┌──

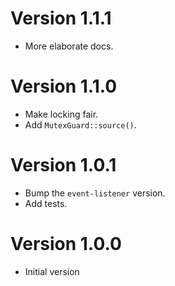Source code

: # Version 1.1.1

- More elaborate docs.

# Version 1.1.0

- Make locking fair.
- Add `MutexGuard::source()`.

# Version 1.0.1

- Bump the `event-listener` version.
- Add tests.

# Version 1.0.0

- Initial version

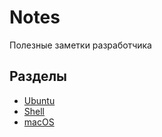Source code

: # Notes
Полезные заметки разработчика

## Разделы
* [Ubuntu](ubuntu.md)
* [Shell](shell.md)
* [macOS](macOS.md)
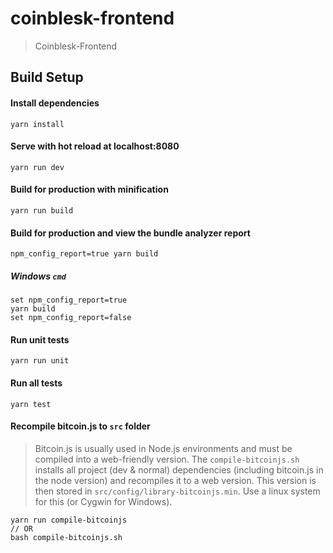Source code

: # coinblesk-frontend

> Coinblesk-Frontend

## Build Setup

#### Install dependencies
    yarn install

#### Serve with hot reload at localhost:8080
    yarn run dev

#### Build for production with minification
    yarn run build

#### Build for production and view the bundle analyzer report
    npm_config_report=true yarn build
##### Windows `cmd`
    set npm_config_report=true
    yarn build
    set npm_config_report=false

#### Run unit tests
    yarn run unit

#### Run all tests
    yarn test

#### Recompile bitcoin.js to `src` folder
> Bitcoin.js is usually used in Node.js environments and must be compiled into a web-friendly version. The `compile-bitcoinjs.sh` installs all project (dev & normal) dependencies (including bitcoin.js in the node version) and recompiles it to a web version. This version is then stored in `src/config/library-bitcoinjs.min`. Use a linux system for this (or Cygwin for Windows).

    yarn run compile-bitcoinjs
    // OR
    bash compile-bitcoinjs.sh
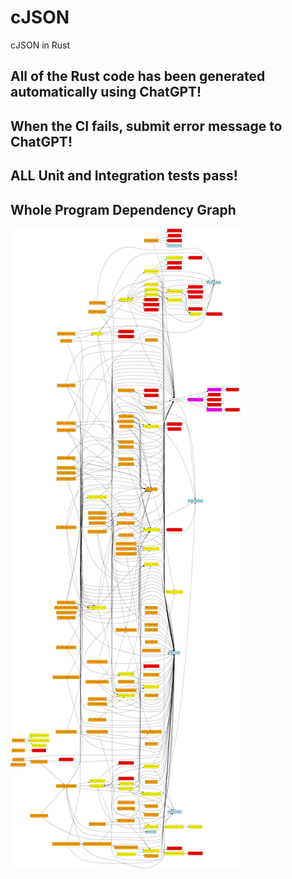 # cJSON
cJSON in Rust

## All of the Rust code has been generated automatically using ChatGPT!

## When the CI fails, submit error message to ChatGPT!

## ALL Unit and Integration tests pass!

## Whole Program Dependency Graph
![Dependency Graph](dependency_graph.png)
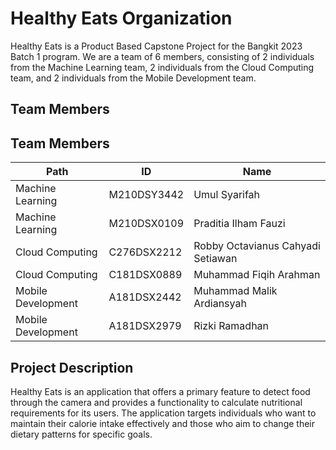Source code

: # Healthy Eats Organization

Healthy Eats is a Product Based Capstone Project for the Bangkit 2023 Batch 1 program. We are a team of 6 members, consisting of 2 individuals from the Machine Learning team, 2 individuals from the Cloud Computing team, and 2 individuals from the Mobile Development team.

## Team Members

## Team Members

| Path             | ID          | Name                      |
|------------------|-------------|---------------------------|
| Machine Learning | M210DSY3442 | Umul Syarifah             |
| Machine Learning | M210DSX0109 | Praditia Ilham Fauzi      |
| Cloud Computing  | C276DSX2212 | Robby Octavianus Cahyadi Setiawan |
| Cloud Computing  | C181DSX0889 | Muhammad Fiqih Arahman     |
| Mobile Development | A181DSX2442 | Muhammad Malik Ardiansyah |
| Mobile Development | A181DSX2979 | Rizki Ramadhan            |

## Project Description

Healthy Eats is an application that offers a primary feature to detect food through the camera and provides a functionality to calculate nutritional requirements for its users. The application targets individuals who want to maintain their calorie intake effectively and those who aim to change their dietary patterns for specific goals.

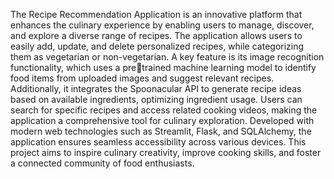 The Recipe Recommendation Application is an innovative platform
that enhances the culinary experience by enabling users to manage, discover, and explore a diverse range of recipes. The application
allows users to easily add, update, and delete personalized recipes, while categorizing them as vegetarian or non-vegetarian. A key
feature is its image recognition functionality, which uses a pretrained machine learning model to identify food items from
uploaded images and suggest relevant recipes. Additionally, it
integrates the Spoonacular API to generate recipe ideas based on
available ingredients, optimizing ingredient usage. Users can search
for specific recipes and access related cooking videos, making the
application a comprehensive tool for culinary exploration. Developed with modern web technologies such as Streamlit, Flask, and SQLAlchemy, the application ensures seamless accessibility
across various devices. This project aims to inspire culinary
creativity, improve cooking skills, and foster a connected
community of food enthusiasts.
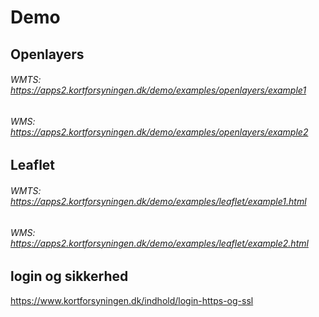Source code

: # Demo

## Openlayers

###### WMTS: https://apps2.kortforsyningen.dk/demo/examples/openlayers/example1


###### WMS: https://apps2.kortforsyningen.dk/demo/examples/openlayers/example2



## Leaflet

###### WMTS: https://apps2.kortforsyningen.dk/demo/examples/leaflet/example1.html


###### WMS: https://apps2.kortforsyningen.dk/demo/examples/leaflet/example2.html



## login og sikkerhed
https://www.kortforsyningen.dk/indhold/login-https-og-ssl

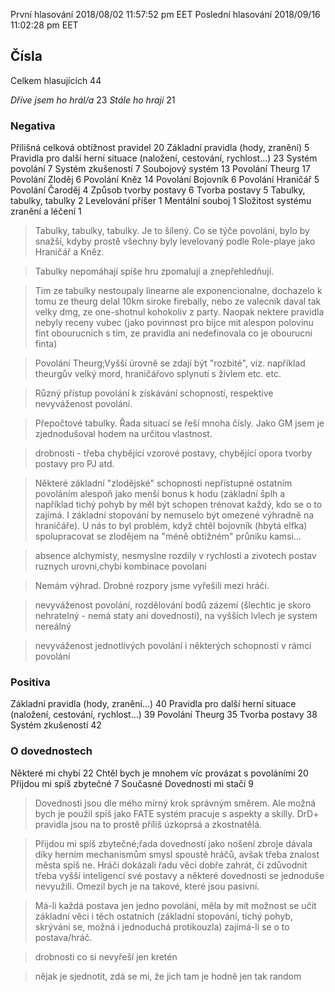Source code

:První hlasování 2018/08/02 11:57:52 pm EET
Poslední hlasování 2018/09/16 11:02:28 pm EET

## Čísla
Celkem hlasujících 44

*Dříve jsem ho hrál/a* 23
*Stále ho hraji* 21

### Negativa
Přílišná celková obtížnost pravidel 20
Základní pravidla (hody, zranění) 5
Pravidla pro další herní situace (naložení, cestování, rychlost...) 23
Systém povolání 7
Systém zkušeností 7
Soubojový systém 13
Povolání Theurg 17
Povolání Zloděj 6
Povolání Kněz 14
Povolání Bojovník 6
Povolání Hraničář 5
Povolání Čaroděj 4
Způsob tvorby postavy 6
Tvorba postavy 5
Tabulky, tabulky, tabulky 2
Levelování příšer 1
Mentální souboj 1
Složitost systému zranění a léčení 1

> Tabulky, tabulky, tabulky. Je to šílený. Co se týče povolání, bylo by snažší, kdyby prostě všechny byly levelovaný podle Role-playe jako Hraničář a Kněz.

> Tabulky nepomáhají spíše hru zpomalují a znepřehledňují.

> Tim ze tabulky nestoupaly linearne ale exponencionalne, dochazelo k tomu ze theurg delal 10km siroke firebally, nebo ze valecnik daval tak velky dmg, ze one-shotnul kohokoliv z party. Naopak nektere pravidla nebyly receny vubec (jako povinnost pro bijce mit alespon polovinu fint obourucnich s tim, ze pravidla ani nedefinovala co je obourucni finta)

> Povolání Theurg;Vyšší úrovně se zdají být "rozbité", viz. například theurgův velký mord, hraničářovo splynutí s živlem etc. etc.

> Různý přístup povolání k získávání schopností, respektive nevyváženost povolání.

> Přepočtové tabulky. Řada situací se řeší mnoha čísly. Jako GM jsem je zjednodušoval hodem na určitou vlastnost.

> drobnosti - třeba chybějící vzorové postavy, chybějící opora tvorby postavy pro PJ atd.

> Některé základní "zlodějské" schopnosti nepřístupné ostatním povoláním alespoň jako menší bonus k hodu (základní šplh a například tichý pohyb by měl být schopen trénovat každý, kdo se o to zajímá. I základní stopování by nemuselo být omezené výhradně na hraničáře). U nás to byl problém, když chtěl bojovník (hbytá elfka) spolupracovat se zlodějem na "méně obtížném" průniku kamsi...

> absence alchymisty, nesmyslne rozdily v rychlosti a zivotech postav ruznych urovni,chybi kombinace povolani

> Nemám výhrad. Drobné rozpory jsme vyřešili mezi hráči.

> nevyváženost povolání, rozdělování bodů zázemí (šlechtic je skoro nehratelný - nemá staty ani dovednosti), na vyšších lvlech je system nereálný

> nevyváženost jednotlivých povolání i některých schopností v rámci povolání

### Positiva
Základní pravidla (hody, zranění...) 40
Pravidla pro další herní situace (naložení, cestování, rychlost...) 39
Povolání Theurg 35
Tvorba postavy 38
Systém zkušeností 42

### O dovednostech
Některé mi chybí 22
Chtěl bych je mnohem víc provázat s povoláními 20
Přijdou mi spíš zbytečné 7
Současné Dovednosti mi stačí 9

> Dovednosti jsou dle mého mírný krok správným směrem. Ale možná bych je použil spíš jako FATE systém pracuje s aspekty a skilly. DrD+ pravidla jsou na to prostě příliš úzkoprsá a zkostnatělá.

> Přijdou mi spíš zbytečné;řada dovedností jako nošení zbroje dávala díky herním mechanismům smysl spoustě hráčů, avšak třeba znalost města spíš ne. Hráči dokázali řadu věci dobře zahrát, či zdůvodnit třeba vyšší inteligencí své postavy a některé dovednosti se jednoduše nevyužili. Omezil bych je na takové, které jsou pasivní.

> Má-li každá postava jen jedno povolání, měla by mít možnost se učit základní věci i těch ostatních (základní stopování, tichý pohyb, skrývání se, možná i jednoduchá protikouzla) zajímá-li se o to postava/hráč.

> drobnosti co si nevyřeší jen kretén

> nějak je sjednotit, zdá se mi, že jich tam je hodně jen tak random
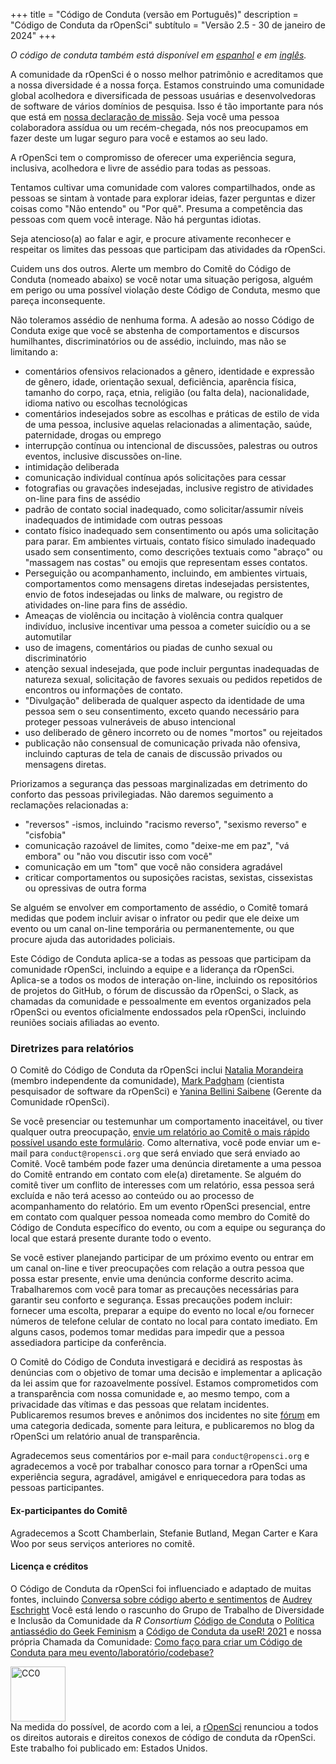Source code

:\+++
title = "Código de Conduta (versão em Português)"
description = "Código de Conduta da rOpenSci"
subtítulo = "Versão 2.5 - 30 de janeiro de 2024"
\+++

*O código de conduta também está disponível em [espanhol](/es/codigo-de-conducta) e em [inglês](code-of-conduct/).*

A comunidade da rOpenSci é o nosso melhor patrimônio e acreditamos que a nossa diversidade é a nossa força. Estamos construindo uma comunidade global acolhedora e diversificada de pessoas usuárias e desenvolvedoras de software de vários domínios de pesquisa. Isso é tão importante para nós que está em [nossa declaração de missão](/about/). Seja você uma pessoa colaboradora assídua ou um recém-chegada, nós nos preocupamos em fazer deste um lugar seguro para você e estamos ao seu lado.

A rOpenSci tem o compromisso de oferecer uma experiência segura, inclusiva, acolhedora e livre de assédio para todas as pessoas.

Tentamos cultivar uma comunidade com valores compartilhados, onde as pessoas se sintam à vontade para explorar ideias, fazer perguntas e dizer coisas como "Não entendo" ou "Por quê". Presuma a competência das pessoas com quem você interage. Não há perguntas idiotas.

Seja atencioso(a) ao falar e agir, e procure ativamente reconhecer e respeitar os limites das pessoas que participam das atividades da rOpenSci.

Cuidem uns dos outros. Alerte um membro do Comitê do Código de Conduta (nomeado abaixo) se você notar uma situação perigosa, alguém em perigo ou uma possível violação deste Código de Conduta, mesmo que pareça inconsequente.

Não toleramos assédio de nenhuma forma. A adesão ao nosso Código de Conduta exige que você se abstenha de comportamentos e discursos humilhantes, discriminatórios ou de assédio, incluindo, mas não se limitando a:

- comentários ofensivos relacionados a gênero, identidade e expressão de gênero, idade, orientação sexual, deficiência, aparência física, tamanho do corpo, raça, etnia, religião (ou falta dela), nacionalidade, idioma nativo ou escolhas tecnológicas
- comentários indesejados sobre as escolhas e práticas de estilo de vida de uma pessoa, inclusive aquelas relacionadas a alimentação, saúde, paternidade, drogas ou emprego
- interrupção contínua ou intencional de discussões, palestras ou outros eventos, inclusive discussões on-line.
- intimidação deliberada
- comunicação individual contínua após solicitações para cessar
- fotografias ou gravações indesejadas, inclusive registro de atividades on-line para fins de assédio
- padrão de contato social inadequado, como solicitar/assumir níveis inadequados de intimidade com outras pessoas
- contato físico inadequado sem consentimento ou após uma solicitação para parar. Em ambientes virtuais, contato físico simulado inadequado usado sem consentimento, como descrições textuais como "abraço" ou "massagem nas costas" ou emojis que representam esses contatos.
- Perseguição ou acompanhamento, incluindo, em ambientes virtuais, comportamentos como mensagens diretas indesejadas persistentes, envio de fotos indesejadas ou links de malware, ou registro de atividades on-line para fins de assédio.
- Ameaças de violência ou incitação à violência contra qualquer indivíduo, inclusive incentivar uma pessoa a cometer suicídio ou a se automutilar
- uso de imagens, comentários ou piadas de cunho sexual ou discriminatório
- atenção sexual indesejada, que pode incluir perguntas inadequadas de natureza sexual, solicitação de favores sexuais ou pedidos repetidos de encontros ou informações de contato.
- "Divulgação" deliberada de qualquer aspecto da identidade de uma pessoa sem o seu consentimento, exceto quando necessário para proteger pessoas vulneráveis de abuso intencional
- uso deliberado de gênero incorreto ou de nomes "mortos" ou rejeitados
- publicação não consensual de comunicação privada não ofensiva, incluindo capturas de tela de canais de discussão privados ou mensagens diretas.

Priorizamos a segurança das pessoas marginalizadas em detrimento do conforto das pessoas privilegiadas. Não daremos seguimento a reclamações relacionadas a:

- "reversos" -ismos, incluindo "racismo reverso", "sexismo reverso" e "cisfobia"
- comunicação razoável de limites, como "deixe-me em paz", "vá embora" ou "não vou discutir isso com você"
- comunicação em um "tom" que você não considera agradável
- criticar comportamentos ou suposições racistas, sexistas, cissexistas ou opressivas de outra forma

Se alguém se envolver em comportamento de assédio, o Comitê tomará medidas que podem incluir avisar o infrator ou pedir que ele deixe um evento ou um canal on-line temporária ou permanentemente, ou que procure ajuda das autoridades policiais.

Este Código de Conduta aplica-se a todas as pessoas que participam da comunidade rOpenSci, incluindo a equipe e a liderança da rOpenSci. Aplica-se a todos os modos de interação on-line, incluindo os repositórios de projetos do GitHub, o fórum de discussão da rOpenSci, o Slack, as chamadas da comunidade e pessoalmente em eventos organizados pela rOpenSci ou eventos oficialmente endossados pela rOpenSci, incluindo reuniões sociais afiliadas ao evento.

### Diretrizes para relatórios

O Comitê do Código de Conduta da rOpenSci inclui [Natalia Morandeira](https://nmorandeira.netlify.app) (membro independente da comunidade), [Mark Padgham](/author/mark-padgham) (cientista pesquisador de software da rOpenSci) e [Yanina Bellini Saibene](/author/yanina-bellini-saibene/) (Gerente da Comunidade rOpenSci).

Se você presenciar ou testemunhar um comportamento inaceitável, ou tiver qualquer outra preocupação, [envie um relatório ao Comitê o mais rápido possível usando este formulário](https://forms.gle/8zKztThp2yLJ6KYa6). Como alternativa, você pode enviar um e-mail para `conduct@ropensci.org` que será enviado que será enviado ao Comitê. Você também pode fazer uma denúncia diretamente a uma pessoa do Comitê entrando em contato com ele(a) diretamente. Se alguém do comitê tiver um conflito de interesses com um relatório, essa pessoa será excluída e não terá acesso ao conteúdo ou ao processo de acompanhamento do relatório. Em um evento rOpenSci presencial, entre em contato com qualquer pessoa nomeada como membro do Comitê do Código de Conduta específico do evento, ou com a equipe ou segurança do local que estará presente durante todo o evento.

Se você estiver planejando participar de um próximo evento ou entrar em um canal on-line e tiver preocupações com relação a outra pessoa que possa estar presente, envie uma denúncia conforme descrito acima. Trabalharemos com você para tomar as precauções necessárias para garantir seu conforto e segurança. Essas precauções podem incluir: fornecer uma escolta, preparar a equipe do evento no local e/ou fornecer números de telefone celular de contato no local para contato imediato. Em alguns casos, podemos tomar medidas para impedir que a pessoa assediadora participe da conferência.

O Comitê do Código de Conduta investigará e decidirá as respostas às denúncias com o objetivo de tomar uma decisão e implementar a aplicação da lei assim que for razoavelmente possível. Estamos comprometidos com a transparência com nossa comunidade e, ao mesmo tempo, com a privacidade das vítimas e das pessoas que relatam incidentes. Publicaremos resumos breves e anônimos dos incidentes no site [fórum](https://discuss.ropensci.org/c/conduct) em uma categoria dedicada, somente para leitura, e publicaremos no blog da rOpenSci um relatório anual de transparência.

Agradecemos seus comentários por e-mail para `conduct@ropensci.org` e agradecemos a você por trabalhar conosco para tornar a rOpenSci uma experiência segura, agradável, amigável e enriquecedora para todas as pessoas participantes.

#### Ex-participantes do Comitê

Agradecemos a Scott Chamberlain, Stefanie Butland, Megan Carter e Kara Woo por seus serviços anteriores no comitê.

#### Licença e créditos

O Código de Conduta da rOpenSci foi influenciado e adaptado de muitas fontes, incluindo [Conversa sobre código aberto e sentimentos](https://youtu.be/nizfHxg8y3o) de [Audrey Eschright](https://lifeofaudrey.com/) Você está lendo o rascunho do Grupo de Trabalho de Diversidade e Inclusão da Comunidade da *R Consortium* [Código de Conduta](https://github.com/RConsortium/RCDI-WG/blob/0ca0a91dccc9296ff53a5806f52a2a49dbb8850d/conduct/code-of-conduct.md) o [Política antiassédio do Geek Feminism](https://geekfeminism.wikia.com/wiki/Community_anti-harassment/Policy) a [Código de Conduta da useR! 2021](https://user2021.r-project.org/participation/coc/) e nossa própria Chamada da Comunidade: [Como faço para criar um Código de Conduta para meu evento/laboratório/codebase?](/commcalls/2016-12-15/)

<p xmlns:dct="http://purl.org/dc/terms/" xmlns:vcard="http://www.w3.org/2001/vcard-rdf/3.0#">
  <a rel="license"
     href="https://creativecommons.org/publicdomain/zero/1.0/">
    <img src="https://i.creativecommons.org/p/zero/1.0/88x31.png" style="border-style: none; width: 88px;" alt="CC0" />
  </a>
  <br />
  Na medida do possível, de acordo com a lei, a
  <a rel="dct:publisher"
     href="https://ropensci.org/">
    <span property="dct:title">rOpenSci</span></a>
  renunciou a todos os direitos autorais e direitos conexos de
  <span property="dct:title">código de conduta da rOpenSci</span>.
Este trabalho foi publicado em:
<span property="vcard:Country" datatype="dct:ISO3166"
      content="US" about="https://ropensci.org/">
  Estados Unidos</span>.
</p>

└──

=== TASK TO COMPLETE ===
Transcribe, exactly and without additions, the lines of the records above, beginning with the line that contains "yarn run unit" and ending with the line that contains "#### Recompile bitcoin.js", both included.

=== RESULT FOR THIS TASK ===
    yarn run unit

#### Run all tests
    yarn test

#### Recompile bitcoin.js to `src` folder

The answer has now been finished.